Using the material below, set down only the line containing "Code for [Speech" and the lines after it, unchanged.
[[ Entries provided, beginning ]]
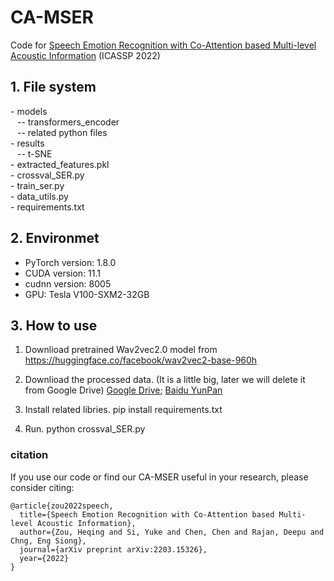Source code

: 
# CA-MSER
Code for [Speech Emotion Recognition with Co-Attention based Multi-level Acoustic Information](https://arxiv.org/abs/2203.15326) (ICASSP 2022)


## 1. File system
\- models
<br> &ensp;  -- transformers_encoder
<br> &ensp;  -- related python files
<br>
\- results
<br> &ensp;  -- t-SNE
<br>
\- extracted_features.pkl
<br>
\- crossval_SER.py
<br>
\- train_ser.py
<br>
\- data_utils.py
<br>
\- requirements.txt

## 2. Environmet
- PyTorch version:  1.8.0
- CUDA version:  11.1
- cudnn version:  8005
- GPU:  Tesla V100-SXM2-32GB

## 3. How to use
 1. Downlioad pretrained Wav2vec2.0 model from https://huggingface.co/facebook/wav2vec2-base-960h
 2. Downlioad the processed data. (It is a little big, later we will delete it from Google Drive)
 [Google Drive](https://drive.google.com/file/d/1B0RU9jANAKbUfPG4q8iaq67X6x8yOwu9/view?usp=sharing); 
 [Baidu YunPan](https://pan.baidu.com/s/1MmmTrJ6nwQvlUiEWlDQhSw?pwd=q9gd)

 4. Install related libries. pip install requirements.txt
 5. Run. python crossval_SER.py

### citation
If you use our code or find our CA-MSER useful in your research, please consider citing:

    @article{zou2022speech,
      title={Speech Emotion Recognition with Co-Attention based Multi-level Acoustic Information},
      author={Zou, Heqing and Si, Yuke and Chen, Chen and Rajan, Deepu and Chng, Eng Siong},
      journal={arXiv preprint arXiv:2203.15326},
      year={2022}
    }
[[ Entries provided, end ]]
* Your solution:
Code for [Speech Emotion Recognition with Co-Attention based Multi-level Acoustic Information](https://arxiv.org/abs/2203.15326) (ICASSP 2022)


## 1. File system
\- models
<br> &ensp;  -- transformers_encoder
<br> &ensp;  -- related python files
<br>
\- results
<br> &ensp;  -- t-SNE
<br>
\- extracted_features.pkl
<br>
\- crossval_SER.py
<br>
\- train_ser.py
<br>
\- data_utils.py
<br>
\- requirements.txt

## 2. Environmet
- PyTorch version:  1.8.0
- CUDA version:  11.1
- cudnn version:  8005
- GPU:  Tesla V100-SXM2-32GB

## 3. How to use
 1. Downlioad pretrained Wav2vec2.0 model from https://huggingface.co/facebook/wav2vec2-base-960h
 2. Downlioad the processed data. (It is a little big, later we will delete it from Google Drive)
 [Google Drive](https://drive.google.com/file/d/1B0RU9jANAKbUfPG4q8iaq67X6x8yOwu9/view?usp=sharing); 
 [Baidu YunPan](https://pan.baidu.com/s/1MmmTrJ6nwQvlUiEWlDQhSw?pwd=q9gd)

 4. Install related libries. pip install requirements.txt
 5. Run. python crossval_SER.py

### citation
If you use our code or find our CA-MSER useful in your research, please consider citing:

    @article{zou2022speech,
      title={Speech Emotion Recognition with Co-Attention based Multi-level Acoustic Information},
      author={Zou, Heqing and Si, Yuke and Chen, Chen and Rajan, Deepu and Chng, Eng Siong},
      journal={arXiv preprint arXiv:2203.15326},
      year={2022}
    }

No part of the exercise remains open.